How to complete this task -
Return, from the material below, each line in which "that" occurs.

Provided records section start

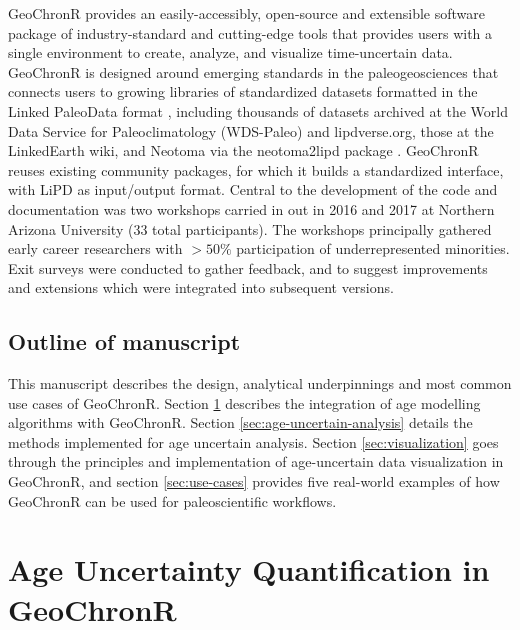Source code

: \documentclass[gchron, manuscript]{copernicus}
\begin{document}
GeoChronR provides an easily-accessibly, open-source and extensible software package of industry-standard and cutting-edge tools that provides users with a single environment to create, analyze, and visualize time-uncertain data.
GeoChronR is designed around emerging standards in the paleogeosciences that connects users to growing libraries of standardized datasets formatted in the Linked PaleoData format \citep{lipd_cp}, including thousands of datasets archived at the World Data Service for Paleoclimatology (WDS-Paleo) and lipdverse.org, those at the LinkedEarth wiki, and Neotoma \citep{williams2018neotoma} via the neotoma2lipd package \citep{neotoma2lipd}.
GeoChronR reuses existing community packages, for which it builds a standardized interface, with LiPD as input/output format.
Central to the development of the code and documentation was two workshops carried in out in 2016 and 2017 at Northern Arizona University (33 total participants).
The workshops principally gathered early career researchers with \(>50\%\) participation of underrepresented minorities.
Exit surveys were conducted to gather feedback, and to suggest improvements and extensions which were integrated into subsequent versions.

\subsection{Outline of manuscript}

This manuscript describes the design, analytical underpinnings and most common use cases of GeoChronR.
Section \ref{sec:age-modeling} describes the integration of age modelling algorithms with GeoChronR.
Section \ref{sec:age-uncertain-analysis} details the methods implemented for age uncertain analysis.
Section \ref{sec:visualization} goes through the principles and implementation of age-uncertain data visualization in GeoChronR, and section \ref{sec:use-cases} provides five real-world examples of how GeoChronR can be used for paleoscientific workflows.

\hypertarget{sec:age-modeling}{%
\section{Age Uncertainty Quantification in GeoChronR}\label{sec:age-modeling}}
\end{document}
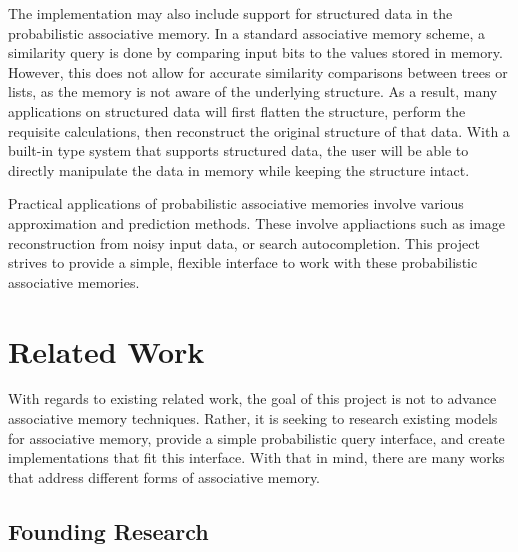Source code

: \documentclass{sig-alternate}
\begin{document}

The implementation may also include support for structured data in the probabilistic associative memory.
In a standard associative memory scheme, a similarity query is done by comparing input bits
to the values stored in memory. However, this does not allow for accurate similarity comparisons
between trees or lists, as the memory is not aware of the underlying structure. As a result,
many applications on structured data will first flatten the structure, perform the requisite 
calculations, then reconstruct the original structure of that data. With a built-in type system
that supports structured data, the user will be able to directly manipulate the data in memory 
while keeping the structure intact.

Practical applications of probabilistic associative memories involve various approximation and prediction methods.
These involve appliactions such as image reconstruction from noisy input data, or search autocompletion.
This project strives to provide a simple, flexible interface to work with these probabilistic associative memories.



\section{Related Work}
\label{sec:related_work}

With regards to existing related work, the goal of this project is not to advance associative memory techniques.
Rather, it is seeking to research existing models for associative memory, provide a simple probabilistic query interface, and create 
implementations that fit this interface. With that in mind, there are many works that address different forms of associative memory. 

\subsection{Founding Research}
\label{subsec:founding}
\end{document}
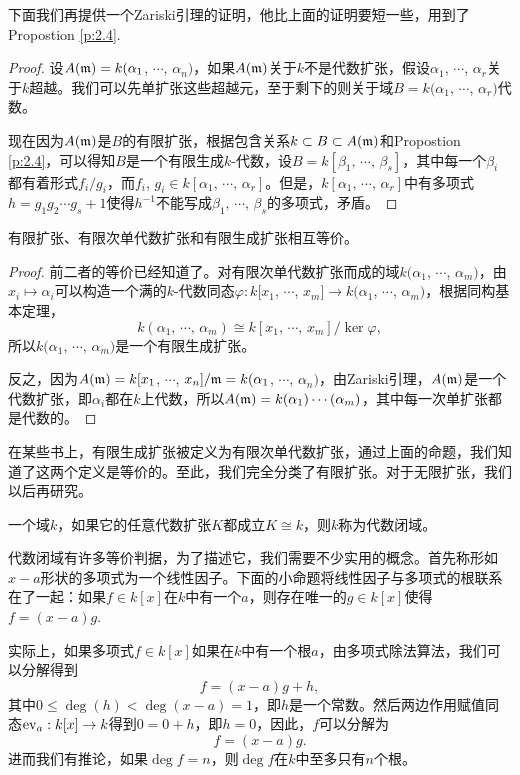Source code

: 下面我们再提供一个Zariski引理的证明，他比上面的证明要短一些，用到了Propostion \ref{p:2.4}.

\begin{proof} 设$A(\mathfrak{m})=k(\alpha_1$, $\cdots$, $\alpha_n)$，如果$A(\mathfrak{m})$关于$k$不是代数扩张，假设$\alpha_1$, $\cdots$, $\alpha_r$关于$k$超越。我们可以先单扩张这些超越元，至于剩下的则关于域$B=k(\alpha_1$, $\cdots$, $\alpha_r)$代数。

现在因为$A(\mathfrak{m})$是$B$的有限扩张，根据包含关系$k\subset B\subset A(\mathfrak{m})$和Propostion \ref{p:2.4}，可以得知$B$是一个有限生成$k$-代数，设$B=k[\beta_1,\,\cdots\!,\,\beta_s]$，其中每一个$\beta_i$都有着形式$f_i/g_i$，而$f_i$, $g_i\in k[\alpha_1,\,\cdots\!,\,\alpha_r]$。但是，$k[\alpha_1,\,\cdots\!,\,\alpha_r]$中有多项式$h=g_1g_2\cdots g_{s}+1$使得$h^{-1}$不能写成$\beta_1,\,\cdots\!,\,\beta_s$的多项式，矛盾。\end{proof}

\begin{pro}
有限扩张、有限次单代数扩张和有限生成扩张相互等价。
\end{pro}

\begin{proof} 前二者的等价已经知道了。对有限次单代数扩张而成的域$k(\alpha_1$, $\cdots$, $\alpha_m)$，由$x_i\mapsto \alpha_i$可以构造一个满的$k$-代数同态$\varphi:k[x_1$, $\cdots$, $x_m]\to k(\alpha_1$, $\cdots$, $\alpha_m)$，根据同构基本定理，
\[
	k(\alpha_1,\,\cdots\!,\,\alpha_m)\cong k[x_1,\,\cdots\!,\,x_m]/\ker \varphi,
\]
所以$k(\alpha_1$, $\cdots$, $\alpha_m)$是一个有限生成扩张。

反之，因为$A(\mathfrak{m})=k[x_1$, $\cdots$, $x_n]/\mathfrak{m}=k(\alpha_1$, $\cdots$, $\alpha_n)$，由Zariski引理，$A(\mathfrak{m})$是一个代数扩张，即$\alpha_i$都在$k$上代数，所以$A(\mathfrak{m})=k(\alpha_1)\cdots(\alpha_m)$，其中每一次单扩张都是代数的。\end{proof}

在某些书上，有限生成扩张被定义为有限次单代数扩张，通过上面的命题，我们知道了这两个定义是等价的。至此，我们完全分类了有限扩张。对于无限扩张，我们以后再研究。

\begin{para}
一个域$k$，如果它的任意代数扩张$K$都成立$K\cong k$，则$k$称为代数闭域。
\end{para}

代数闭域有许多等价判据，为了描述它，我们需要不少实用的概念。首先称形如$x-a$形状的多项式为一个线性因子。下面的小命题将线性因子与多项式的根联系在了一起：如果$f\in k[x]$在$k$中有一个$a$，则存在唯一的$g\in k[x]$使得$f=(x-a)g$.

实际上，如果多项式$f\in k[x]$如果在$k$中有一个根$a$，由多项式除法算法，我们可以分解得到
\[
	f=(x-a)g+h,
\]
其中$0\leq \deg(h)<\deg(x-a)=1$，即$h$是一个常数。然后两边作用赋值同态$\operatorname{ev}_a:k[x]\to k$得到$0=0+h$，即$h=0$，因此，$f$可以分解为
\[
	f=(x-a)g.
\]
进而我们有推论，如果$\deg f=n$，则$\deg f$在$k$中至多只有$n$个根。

Provided records section end

Answer -
GeoChronR provides an easily-accessibly, open-source and extensible software package of industry-standard and cutting-edge tools that provides users with a single environment to create, analyze, and visualize time-uncertain data.
GeoChronR is designed around emerging standards in the paleogeosciences that connects users to growing libraries of standardized datasets formatted in the Linked PaleoData format \citep{lipd_cp}, including thousands of datasets archived at the World Data Service for Paleoclimatology (WDS-Paleo) and lipdverse.org, those at the LinkedEarth wiki, and Neotoma \citep{williams2018neotoma} via the neotoma2lipd package \citep{neotoma2lipd}.
calculations, then reconstruct the original structure of that data. With a built-in type system
that supports structured data, the user will be able to directly manipulate the data in memory 
implementations that fit this interface. With that in mind, there are many works that address different forms of associative memory. 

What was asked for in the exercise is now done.